If an entry below holds a picture, skip the picture and copy everything else exactly.

AVAILABLE DATA:
^^^^

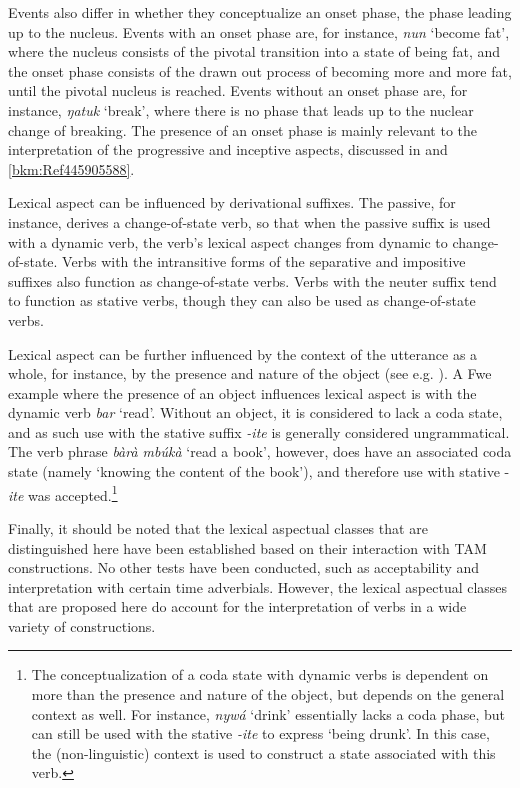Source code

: Events also differ in whether they conceptualize an onset phase, the phase leading up to the nucleus. Events with an onset phase are, for instance, \textit{nun} ‘become fat’, where the nucleus consists of the pivotal transition into a state of being fat, and the onset phase consists of the drawn out process of becoming more and more fat, until the pivotal nucleus is reached. Events without an onset phase are, for instance, \textit{ŋatuk} ‘break’, where there is no phase that leads up to the nuclear change of breaking. The presence of an onset phase is mainly relevant to the interpretation of the progressive and inceptive aspects, discussed in  and \ref{bkm:Ref445905588}.

Lexical aspect can be influenced by derivational suffixes. The passive, for instance, derives a change-of-state verb, so that when the passive suffix is used with a dynamic verb, the verb’s lexical aspect changes from dynamic to change-of-state. Verbs with the intransitive forms of the separative and impositive suffixes also function as change-of-state verbs. Verbs with the neuter suffix tend to function as stative verbs, though they can also be used as change-of-state verbs.

Lexical aspect can be further influenced by the context of the utterance as a whole, for instance, by the presence and nature of the object (see e.g. \citealt{Verkuyl1972}). A Fwe example where the presence of an object influences lexical aspect is with the dynamic verb \textit{bar} ‘read’. Without an object, it is considered to lack a coda state, and as such use with the stative suffix \textit{-ite} is generally considered ungrammatical. The verb phrase \textit{bàrà mbúkà} ‘read a book’, however, does have an associated coda state (namely ‘knowing the content of the book’), and therefore use with stative -\textit{ite} was accepted.\footnote{The conceptualization of a coda state with dynamic verbs is dependent on more than the presence and nature of the object, but depends on the general context as well. For instance, \textit{nywá} ‘drink’ essentially lacks a coda phase, but can still be used with the stative \textit{-ite} to express ‘being drunk’. In this case, the (non-linguistic) context is used to construct a state associated with this verb.}

Finally, it should be noted that the lexical aspectual classes that are distinguished here have been established based on their interaction with TAM constructions. No other tests have been conducted, such as acceptability and interpretation with certain time adverbials. However, the lexical aspectual classes that are proposed here do account for the interpretation of verbs in a wide variety of constructions.

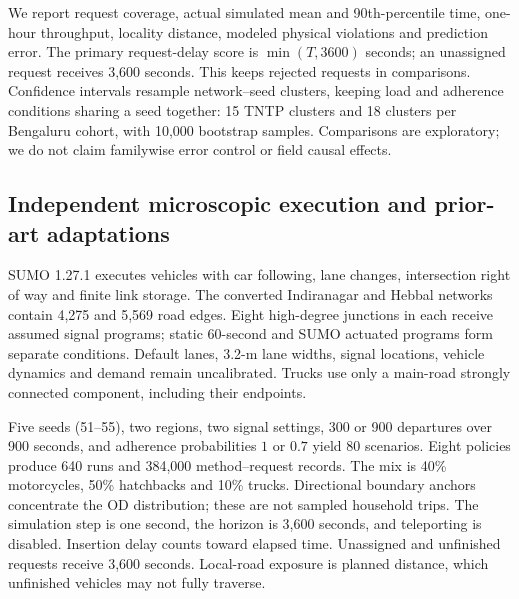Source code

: \documentclass[sigconf,anonymous,review]{acmart}
\begin{document}
We report request coverage, actual simulated mean and 90th-percentile time, one-hour throughput, locality distance, modeled physical violations and prediction error. The primary request-delay score is $\min(T,3600)$ seconds; an unassigned request receives 3,600 seconds. This keeps rejected requests in comparisons. Confidence intervals resample network--seed clusters, keeping load and adherence conditions sharing a seed together: 15 TNTP clusters and 18 clusters per Bengaluru cohort, with 10,000 bootstrap samples. Comparisons are exploratory; we do not claim familywise error control or field causal effects.

\subsection{Independent microscopic execution and prior-art adaptations}
SUMO 1.27.1\cite{sumo2018} executes vehicles with car following, lane changes, intersection right of way and finite link storage. The converted Indiranagar and Hebbal networks contain 4,275 and 5,569 road edges. Eight high-degree junctions in each receive assumed signal programs; static 60-second and SUMO actuated programs form separate conditions. Default lanes, 3.2-m lane widths, signal locations, vehicle dynamics and demand remain uncalibrated. Trucks use only a main-road strongly connected component, including their endpoints.

Five seeds (51--55), two regions, two signal settings, 300 or 900 departures over 900 seconds, and adherence probabilities $1$ or $0.7$ yield 80 scenarios. Eight policies produce 640 runs and 384,000 method--request records. The mix is 40\% motorcycles, 50\% hatchbacks and 10\% trucks. Directional boundary anchors concentrate the OD distribution; these are not sampled household trips. The simulation step is one second, the horizon is 3,600 seconds, and teleporting is disabled. Insertion delay counts toward elapsed time. Unassigned and unfinished requests receive 3,600 seconds. Local-road exposure is planned distance, which unfinished vehicles may not fully traverse.
\end{document}
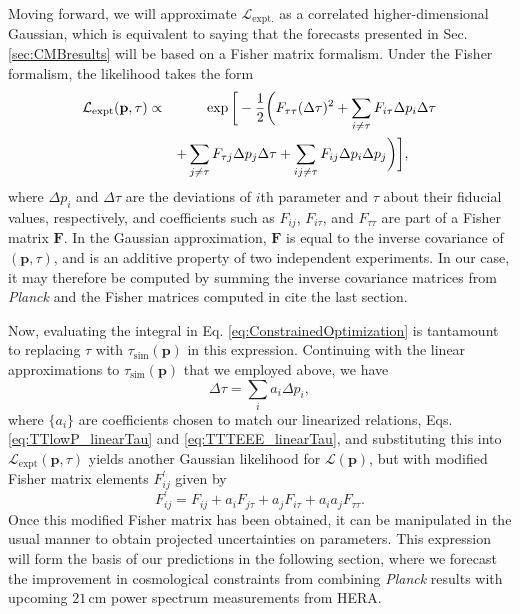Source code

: \documentclass[twocolumn,aps,prd,nofootinbib,showpacs]{revtex4-1}
\begin{document}
Moving forward, we will approximate $\mathcal{L}_\textrm{expt.}$ as a correlated higher-dimensional Gaussian, which is equivalent to saying that the forecasts presented in Sec. \ref{sec:CMBresults} will be based on a Fisher matrix formalism. Under the Fisher formalism, the likelihood takes the form
\begin{eqnarray}
\mathcal{L}_\textrm{expt} ( \mathbf{p}, \tau) \propto &&\,\, \exp \bigg{[}-\frac{1}{2} \bigg{(}F_{\tau \tau} (\Delta \tau)^2  + \sum_{i \neq \tau} F_{i \tau} \Delta p_i \Delta \tau \nonumber \\
&& + \sum_{j \neq \tau} F_{\tau j} \Delta p_j \Delta \tau  + \sum_{ij \neq \tau}F_{ij} \Delta p_i \Delta p_j \bigg{ )}\bigg{]}, \qquad
\end{eqnarray}
where $\Delta p_i$ and $ \Delta \tau$ are the deviations of $i$th parameter and $\tau$ about their fiducial values, respectively, and coefficients such as $F_{ij}$, $F_{i\tau}$, and $F_{\tau \tau}$ are part of a Fisher matrix $\mathbf{F}$. In the Gaussian approximation, $\mathbf{F}$ is equal to the inverse covariance of $( \mathbf{p},  \tau)$, and is an additive property of two independent experiments. In our case, it may therefore be computed by summing the inverse covariance matrices from \emph{Planck} and the Fisher matrices computed in \acl{cite the last section}.

Now, evaluating the integral in Eq. \eqref{eq:ConstrainedOptimization} is tantamount to replacing $\tau$ with $\tau_\textrm{sim} (\mathbf{p})$ in this expression. Continuing with the linear approximations to $\tau_\textrm{sim} (\mathbf{p})$ that we employed above, we have
\begin{equation}
\Delta \tau = \sum_i a_i \Delta p_i,
\end{equation}
where $\{a_i \}$ are coefficients chosen to match our linearized relations, Eqs. \eqref{eq:TTlowP_linearTau} and \eqref{eq:TTTEEE_linearTau}, and substituting this into $\mathcal{L}_\textrm{expt} ( \mathbf{p}, \tau)$ yields another Gaussian likelihood for $\mathcal{L} (\mathbf{p})$, but with modified Fisher matrix elements $F^\prime_{ij}$ given by
\begin{equation}
\label{eq:newFisher}
F^\prime_{ij} = F_{ij} + a_i F_{j \tau} + a_j F_{i \tau} + a_i a_j F_{\tau \tau}.
\end{equation}
Once this modified Fisher matrix has been obtained, it can be manipulated in the usual manner to obtain projected uncertainties on parameters. This expression will form the basis of our predictions in the following section, where we forecast the improvement in cosmological constraints from combining \emph{Planck} results with upcoming $21\,\textrm{cm}$ power spectrum measurements from HERA.
\end{document}
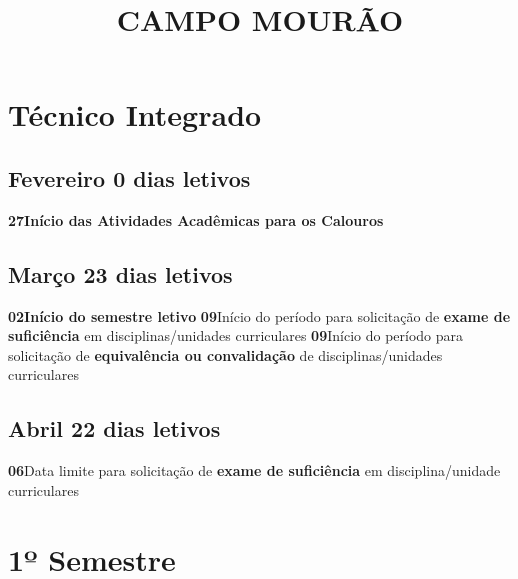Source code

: \documentclass[thesis]{hmcposter}
\author{ }
\title{CAMPO MOURÃO}
\begin{document}
\begin{poster}
\normalsize\section{\color{hmcorange}Técnico Integrado}\subsection{Fevereiro \hfill 0 dias letivos}\textbf{27}\qquad \textbf{Início das Atividades Acadêmicas para os Calouros} \newline \null\subsection{Março \hfill 23 dias letivos}\textbf{02}\qquad \textbf{Início do semestre letivo} \newline \null\textbf{09}\qquad Início do período para solicitação de \textbf{exame de suficiência} em disciplinas/unidades curriculares \newline \null\textbf{09}\qquad Início do período para solicitação de \textbf{equivalência ou convalidação} de disciplinas/unidades curriculares \newline \null\subsection{Abril \hfill 22 dias letivos}\textbf{06}\qquad Data limite para solicitação de \textbf{exame de suficiência} em disciplina/unidade curriculares \newline \null\vfill\null
\columnbreak
\section{\hfill \color{hmcorange}1º Semestre}

\end{poster}
\end{document}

^^^^

RESULT OF THE EXERCISE:
Source code

: Events also differ in whether they conceptualize an onset phase, the phase leading up to the nucleus. Events with an onset phase are, for instance, \textit{nun} ‘become fat’, where the nucleus consists of the pivotal transition into a state of being fat, and the onset phase consists of the drawn out process of becoming more and more fat, until the pivotal nucleus is reached. Events without an onset phase are, for instance, \textit{ŋatuk} ‘break’, where there is no phase that leads up to the nuclear change of breaking. The presence of an onset phase is mainly relevant to the interpretation of the progressive and inceptive aspects, discussed in  and \ref{bkm:Ref445905588}.

Lexical aspect can be influenced by derivational suffixes. The passive, for instance, derives a change-of-state verb, so that when the passive suffix is used with a dynamic verb, the verb’s lexical aspect changes from dynamic to change-of-state. Verbs with the intransitive forms of the separative and impositive suffixes also function as change-of-state verbs. Verbs with the neuter suffix tend to function as stative verbs, though they can also be used as change-of-state verbs.

Lexical aspect can be further influenced by the context of the utterance as a whole, for instance, by the presence and nature of the object (see e.g. \citealt{Verkuyl1972}). A Fwe example where the presence of an object influences lexical aspect is with the dynamic verb \textit{bar} ‘read’. Without an object, it is considered to lack a coda state, and as such use with the stative suffix \textit{-ite} is generally considered ungrammatical. The verb phrase \textit{bàrà mbúkà} ‘read a book’, however, does have an associated coda state (namely ‘knowing the content of the book’), and therefore use with stative -\textit{ite} was accepted.\footnote{The conceptualization of a coda state with dynamic verbs is dependent on more than the presence and nature of the object, but depends on the general context as well. For instance, \textit{nywá} ‘drink’ essentially lacks a coda phase, but can still be used with the stative \textit{-ite} to express ‘being drunk’. In this case, the (non-linguistic) context is used to construct a state associated with this verb.}

Finally, it should be noted that the lexical aspectual classes that are distinguished here have been established based on their interaction with TAM constructions. No other tests have been conducted, such as acceptability and interpretation with certain time adverbials. However, the lexical aspectual classes that are proposed here do account for the interpretation of verbs in a wide variety of constructions.

Source code

: \documentclass[sigconf,anonymous,review]{acmart}
\begin{document}
We report request coverage, actual simulated mean and 90th-percentile time, one-hour throughput, locality distance, modeled physical violations and prediction error. The primary request-delay score is $\min(T,3600)$ seconds; an unassigned request receives 3,600 seconds. This keeps rejected requests in comparisons. Confidence intervals resample network--seed clusters, keeping load and adherence conditions sharing a seed together: 15 TNTP clusters and 18 clusters per Bengaluru cohort, with 10,000 bootstrap samples. Comparisons are exploratory; we do not claim familywise error control or field causal effects.

\subsection{Independent microscopic execution and prior-art adaptations}
SUMO 1.27.1\cite{sumo2018} executes vehicles with car following, lane changes, intersection right of way and finite link storage. The converted Indiranagar and Hebbal networks contain 4,275 and 5,569 road edges. Eight high-degree junctions in each receive assumed signal programs; static 60-second and SUMO actuated programs form separate conditions. Default lanes, 3.2-m lane widths, signal locations, vehicle dynamics and demand remain uncalibrated. Trucks use only a main-road strongly connected component, including their endpoints.

Five seeds (51--55), two regions, two signal settings, 300 or 900 departures over 900 seconds, and adherence probabilities $1$ or $0.7$ yield 80 scenarios. Eight policies produce 640 runs and 384,000 method--request records. The mix is 40\% motorcycles, 50\% hatchbacks and 10\% trucks. Directional boundary anchors concentrate the OD distribution; these are not sampled household trips. The simulation step is one second, the horizon is 3,600 seconds, and teleporting is disabled. Insertion delay counts toward elapsed time. Unassigned and unfinished requests receive 3,600 seconds. Local-road exposure is planned distance, which unfinished vehicles may not fully traverse.
\end{document}
Source code

: \documentclass[twocolumn,aps,prd,nofootinbib,showpacs]{revtex4-1}
\begin{document}
Moving forward, we will approximate $\mathcal{L}_\textrm{expt.}$ as a correlated higher-dimensional Gaussian, which is equivalent to saying that the forecasts presented in Sec. \ref{sec:CMBresults} will be based on a Fisher matrix formalism. Under the Fisher formalism, the likelihood takes the form
\begin{eqnarray}
\mathcal{L}_\textrm{expt} ( \mathbf{p}, \tau) \propto &&\,\, \exp \bigg{[}-\frac{1}{2} \bigg{(}F_{\tau \tau} (\Delta \tau)^2  + \sum_{i \neq \tau} F_{i \tau} \Delta p_i \Delta \tau \nonumber \\
&& + \sum_{j \neq \tau} F_{\tau j} \Delta p_j \Delta \tau  + \sum_{ij \neq \tau}F_{ij} \Delta p_i \Delta p_j \bigg{ )}\bigg{]}, \qquad
\end{eqnarray}
where $\Delta p_i$ and $ \Delta \tau$ are the deviations of $i$th parameter and $\tau$ about their fiducial values, respectively, and coefficients such as $F_{ij}$, $F_{i\tau}$, and $F_{\tau \tau}$ are part of a Fisher matrix $\mathbf{F}$. In the Gaussian approximation, $\mathbf{F}$ is equal to the inverse covariance of $( \mathbf{p},  \tau)$, and is an additive property of two independent experiments. In our case, it may therefore be computed by summing the inverse covariance matrices from \emph{Planck} and the Fisher matrices computed in \acl{cite the last section}.

Now, evaluating the integral in Eq. \eqref{eq:ConstrainedOptimization} is tantamount to replacing $\tau$ with $\tau_\textrm{sim} (\mathbf{p})$ in this expression. Continuing with the linear approximations to $\tau_\textrm{sim} (\mathbf{p})$ that we employed above, we have
\begin{equation}
\Delta \tau = \sum_i a_i \Delta p_i,
\end{equation}
where $\{a_i \}$ are coefficients chosen to match our linearized relations, Eqs. \eqref{eq:TTlowP_linearTau} and \eqref{eq:TTTEEE_linearTau}, and substituting this into $\mathcal{L}_\textrm{expt} ( \mathbf{p}, \tau)$ yields another Gaussian likelihood for $\mathcal{L} (\mathbf{p})$, but with modified Fisher matrix elements $F^\prime_{ij}$ given by
\begin{equation}
\label{eq:newFisher}
F^\prime_{ij} = F_{ij} + a_i F_{j \tau} + a_j F_{i \tau} + a_i a_j F_{\tau \tau}.
\end{equation}
Once this modified Fisher matrix has been obtained, it can be manipulated in the usual manner to obtain projected uncertainties on parameters. This expression will form the basis of our predictions in the following section, where we forecast the improvement in cosmological constraints from combining \emph{Planck} results with upcoming $21\,\textrm{cm}$ power spectrum measurements from HERA.
\end{document}
Source code

: \documentclass[thesis]{hmcposter}
\author{ }
\title{CAMPO MOURÃO}
\begin{document}
\begin{poster}
\normalsize\section{\color{hmcorange}Técnico Integrado}\subsection{Fevereiro \hfill 0 dias letivos}\textbf{27}\qquad \textbf{Início das Atividades Acadêmicas para os Calouros} \newline \null\subsection{Março \hfill 23 dias letivos}\textbf{02}\qquad \textbf{Início do semestre letivo} \newline \null\textbf{09}\qquad Início do período para solicitação de \textbf{exame de suficiência} em disciplinas/unidades curriculares \newline \null\textbf{09}\qquad Início do período para solicitação de \textbf{equivalência ou convalidação} de disciplinas/unidades curriculares \newline \null\subsection{Abril \hfill 22 dias letivos}\textbf{06}\qquad Data limite para solicitação de \textbf{exame de suficiência} em disciplina/unidade curriculares \newline \null\vfill\null
\columnbreak
\section{\hfill \color{hmcorange}1º Semestre}

\end{poster}
\end{document}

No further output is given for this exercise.